A Guide to Jon Kvassay’s Body of Work
The time with our fifth artist resident Jon Kvassay came to a conclusion at the end of April. He started his journey with us on February 1st, where he put his head down and got to work on his proposed body of paintings. This guide will be slightly different, in that the guide will be to his body of work as a whole, rather than his individual works. Read on if you want more context for his body of work and process.
Firstly, the titles of each work in the slide show as they appear are as follows: Bound, Big Wins, Open Space, Survivalism, Panthers, Alone with Friends, and Cosmic.
One of the main keys to understanding Jon’s work is to know context to his life. He was born in California and spent his childhood within some of the desert landscapes of the west coast of the US. Similar to one of our previous residents Elizabeth Lax’s strategies, Jon’s work examines nostalgic memories and landscapes from his childhood. In critiques he would talk about missing the deserts of California and some specific stories of a family property there. This explains aspects of desert landscapes that appear in not just the body of work he made for feverdream, but a large number of his works in general. Some of the aspects included are desert rocks and vegetation, and desert-dwelling animals.
Within these landscapes he will sometimes hide clues of “modernity” like plant pots, and coffee mugs such as in Survivalism. And in addition to this he will include moments of the supernatural— in almost all of his works there are planet-like forms in the “skies” which he referred to as orbs or a supernatural order. This could lend the viewer to believe that his paintings are a space where multiple levels or natural reality and supernatural reality meet: where the fossils of animals past meet animals fighting for survival in the here and now, surrounded by both banal objects of the home and supernatural phenomena.

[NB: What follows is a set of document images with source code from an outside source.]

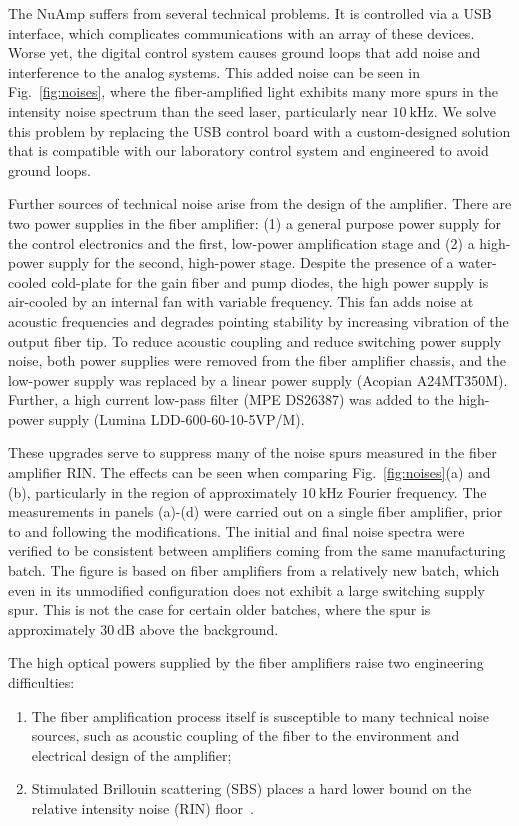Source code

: \documentclass[twocolumn,aip,rsi,reprint,bibnotes]{revtex4-1}
\newcommand\unit[2]{\ensuremath{#1~\mathrm{{#2}}}}
\begin{document}
The NuAmp suffers from several technical problems.
It is controlled via a USB interface, which complicates communications with an array of these devices.
Worse yet, the digital control system causes ground loops that add noise and interference to the analog systems.
This added noise can be seen in Fig.~\ref{fig:noises}, where the fiber-amplified light exhibits many more spurs in the intensity noise spectrum than the seed laser, particularly near \unit{10}{kHz}.
We solve this problem by replacing the USB control board with a custom-designed solution that is compatible with our laboratory control system and engineered to avoid ground loops.


Further sources of technical noise arise from the design of the amplifier. There are two power supplies in the fiber amplifier: (1) a general purpose power supply for the control electronics and the first, low-power amplification stage and (2) a high-power supply for the second, high-power stage.
Despite the presence of a water-cooled cold-plate for the gain fiber and pump diodes, the high power supply is air-cooled by an internal fan with variable frequency.
This fan adds noise at acoustic frequencies and degrades pointing stability by increasing vibration of the output fiber tip.
To reduce acoustic coupling and reduce switching power supply noise, both power supplies were removed from the fiber amplifier chassis, and the low-power supply was replaced by a linear power supply (Acopian A24MT350M).
Further, a high current low-pass filter (MPE DS26387) was added to the high-power supply (Lumina LDD-600-60-10-5VP/M).

These upgrades serve to suppress many of the noise spurs measured in the fiber amplifier RIN.
The effects can be seen when comparing Fig.~\ref{fig:noises}(a) and (b), particularly in the region of approximately \unit{10}{kHz} Fourier frequency.
The measurements in panels (a)-(d) were carried out on a single fiber amplifier, prior to and following the modifications. The initial and final noise spectra were verified to be consistent between amplifiers coming from the same manufacturing batch.
The figure is based on fiber amplifiers from a relatively new batch, which even in its unmodified configuration does not exhibit a large switching supply spur.
This is not the case for certain older batches, where the spur is approximately \unit{30}{dB} above the background.

The high optical powers supplied by the fiber amplifiers raise two engineering difficulties:
\begin{enumerate}
  \item The fiber amplification process itself is susceptible to many technical noise sources, such as acoustic coupling of the fiber to the environment and electrical design of the amplifier;
  \item Stimulated Brillouin scattering (SBS) places a hard lower bound on the relative intensity noise (RIN) floor~\cite{Agrawal2013}.
\end{enumerate}
\end{document}
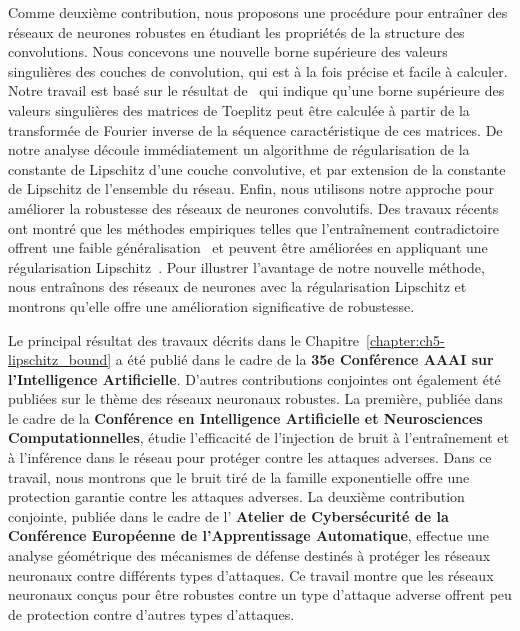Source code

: Comme deuxième contribution, nous proposons une procédure pour entraîner des réseaux de neurones robustes en étudiant les propriétés de la structure des convolutions.
Nous concevons une nouvelle borne supérieure des valeurs singulières des couches de convolution, qui est à la fois précise et facile à calculer.
Notre travail est basé sur le résultat de~\citet{gray2006toeplitz} qui indique qu'une borne supérieure des valeurs singulières des matrices de Toeplitz peut être calculée à partir de la transformée de Fourier inverse de la séquence caractéristique de ces matrices.
De notre analyse découle immédiatement un algorithme de régularisation de la constante de Lipschitz d'une couche convolutive, et par extension de la constante de Lipschitz de l'ensemble du réseau.
Enfin, nous utilisons notre approche pour améliorer la robustesse des réseaux de neurones convolutifs.
Des travaux récents ont montré que les méthodes empiriques telles que l'entraînement contradictoire offrent une faible généralisation~\cite{schmidt2018adversarially} et peuvent être améliorées en appliquant une régularisation Lipschitz~\cite{farnia2018generalizable}.
Pour illustrer l'avantage de notre nouvelle méthode, nous entraînons des réseaux de neurones avec la régularisation Lipschitz et montrons qu'elle offre une amélioration significative de robustesse.

Le principal résultat des travaux décrits dans le Chapitre~\ref{chapter:ch5-lipschitz_bound} a été publié dans le cadre de la  \textbf{\color{mydarkblue}35e Conférence AAAI sur l'Intelligence Artificielle}.
D'autres contributions conjointes ont également été publiées sur le thème des réseaux neuronaux robustes.
La première, publiée dans le cadre de la \textbf{\color{mydarkblue} Conférence en Intelligence Artificielle et Neurosciences Computationnelles}, étudie l'efficacité de l'injection de bruit à l'entraînement et à l'inférence dans le réseau pour protéger contre les attaques adverses.
Dans ce travail, nous montrons que le bruit tiré de la famille exponentielle offre une protection garantie contre les attaques adverses. 
La deuxième contribution conjointe, publiée dans le cadre de l'\textbf{\color{mydarkblue} Atelier de Cybersécurité de la Conférence Européenne de l'Apprentissage Automatique}, effectue une analyse géométrique des mécanismes de défense destinés à protéger les réseaux neuronaux contre différents types d'attaques.
Ce travail montre que les réseaux neuronaux conçus pour être robustes contre un type d'attaque adverse offrent peu de protection contre d'autres types d'attaques.




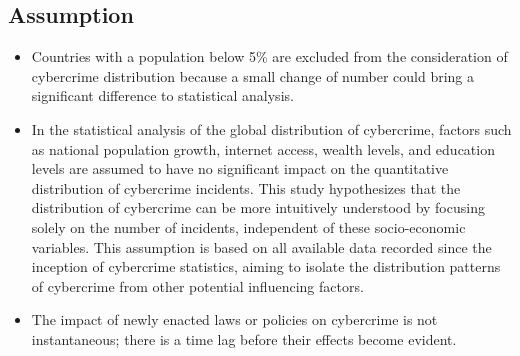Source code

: \subsection{Assumption}\label{subsec:assumption} %
\begin{itemize}
    \item Countries with a population below 5\% are excluded from the consideration of cybercrime distribution because
        a small change of number could bring a significant difference to statistical analysis.
    \item In the statistical analysis of the global distribution of cybercrime,
        factors such as national population growth, internet access, wealth levels, and education levels
        are assumed to have no significant impact on the quantitative distribution of cybercrime incidents.
        This study hypothesizes that the distribution of cybercrime can be more intuitively understood by focusing solely on the number of incidents,
        independent of these socio-economic variables.
        This assumption is based on all available data recorded since the inception of cybercrime statistics,
        aiming to isolate the distribution patterns of cybercrime from other potential influencing factors.
    \item The impact of newly enacted laws or policies on cybercrime is not instantaneous;
        there is a time lag before their effects become evident.
\end{itemize}
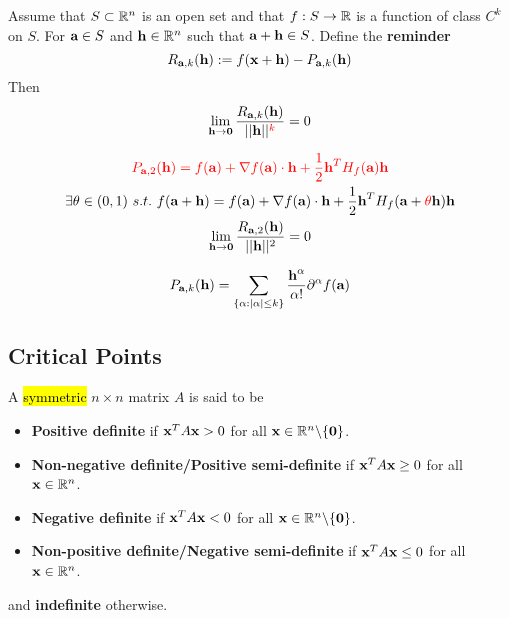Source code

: \documentclass[11pt]{article}
\begin{document}
			\begin{theorem}
				Assume that $S \subset \mathbb{R}^n$ is an open set and that $f: S \to \mathbb{R}$ is a function of class $C^k$ on $S$. For $\textbf{a} \in S$ and $\textbf{h} \in \mathbb{R}^n$ such that $\textbf{a} + \textbf{h} \in S$. Define the \textbf{reminder}
				\begin{equation}
					R_{\textbf{a}, k}(\textbf{h}) := f(\textbf{x} + \textbf{h}) - P_{\textbf{a}, k}(\textbf{h})
				\end{equation}
				Then 
				\begin{equation}
					\lim_{\textbf{h} \to \textbf{0}} \frac{R_{\textbf{a}, k}(\textbf{h})}{\vert \vert {\textbf{h}} \vert \vert^{\textcolor{red}{k}}} = 0
				\end{equation}
			\end{theorem}
			
			\begin{theorem}
				\begin{gather}
					\textcolor{red}{P_{\textbf{a}, 2}(\textbf{h}) = f(\textbf{a}) + \nabla f(\textbf{a}) \cdot \textbf{h} + \frac{1}{2} \textbf{h}^T H_f(\textbf{a}) \textbf{h}} \\
					\exists \theta \in (0, 1)\ s.t.\ f(\textbf{a}+\textbf{h}) = f(\textbf{a}) + \nabla f(\textbf{a}) \cdot \textbf{h} + \frac{1}{2} \textbf{h}^T H_f(\textbf{a} + \textcolor{red}{\theta} \textbf{h}) \textbf{h} \\
					\lim_{\textbf{h} \to \textbf{0}} \frac{R_{\textbf{a}, 2}(\textbf{h})}{\vert \vert {\textbf{h}} \vert \vert^2} = 0
				\end{gather}
			\end{theorem}
			
			\begin{definition}
				\begin{equation}
					P_{\textbf{a}, k}(\textbf{h}) = \sum_{\{\alpha : |\alpha| \leq k\}}\frac {\textbf{h}^\alpha}{\alpha!}{\partial^\alpha f(\textbf{a})}
				\end{equation}
			\end{definition}
			
		\subsection{Critical Points}
			\begin{definition}
				A \hl{symmetric} $n \times n$ matrix $A$ is said to be
				\begin{itemize}
					\item \textbf{Positive definite} if $\textbf{x}^T A \textbf{x} > 0$ for all $\textbf{x} \in \mathbb{R}^n \backslash \{\textbf{0}\}$.
					\item \textbf{Non-negative definite/Positive semi-definite} if $\textbf{x}^T A \textbf{x} \geq 0$ for all $\textbf{x} \in \mathbb{R}^n$.
					\item \textbf{Negative definite} if $\textbf{x}^T A \textbf{x} < 0$ for all $\textbf{x} \in \mathbb{R}^n \backslash \{\textbf{0}\}$.
					\item \textbf{Non-positive definite/Negative semi-definite} if $\textbf{x}^T A \textbf{x} \leq 0$ for all $\textbf{x} \in \mathbb{R}^n$.
				\end{itemize}
				and \textbf{indefinite} otherwise.
			\end{definition}
			
\end{document}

Animals fighting is a theme among this series. These animals are always in one way or another fighting snakes—a common symbol in the western world for treachery and evil. Sometimes the snake is winning, sometimes it is not. Sometimes predators are entangled, sometimes it’s prey. In all but one (Cosmic) there is a fossil of a dinosaur serving as a sort of memento mori, or reminder of death and mortality. Regardless, there is always struggle, and the viewer can really read personally into the work.
Another interesting aspect of Jon’s approach to artmaking to note, is that it is garnered by rules. His work always has a bold singular color that flattens the plane of his work. The instincts of his design and illustration background show through in how clearly he renders things in plain view. He utilizes only closed compositions in this work: nothing touches the edge of the canvas, everything is contained. These rules of his, in how they manifest in a formal sense leads to his work feeling taxonomical, like a taxidermist pinning delicate butterflies into a display case for examination. He is delicate and deliberate with his compositions and subjects.
Probably the most striking moment in critique with Jon was when it was brought up what really separates him from the other residents: every viewer is going to have a different favorite work in this series. While with other residents and the variety of aesthetics they explored, usually one painting would stand out among the others in their respective bodies of work as representing what they were striving for best. This is not the case with Jon. What sticks out to any viewer is going to be specific to each viewer.
And lastly, one small thing to consider is how the viewer may seen Jon in his own work given the context. There are similarities between himself and the potted succulents out of their native desert habitat, living in the trappings of modernity.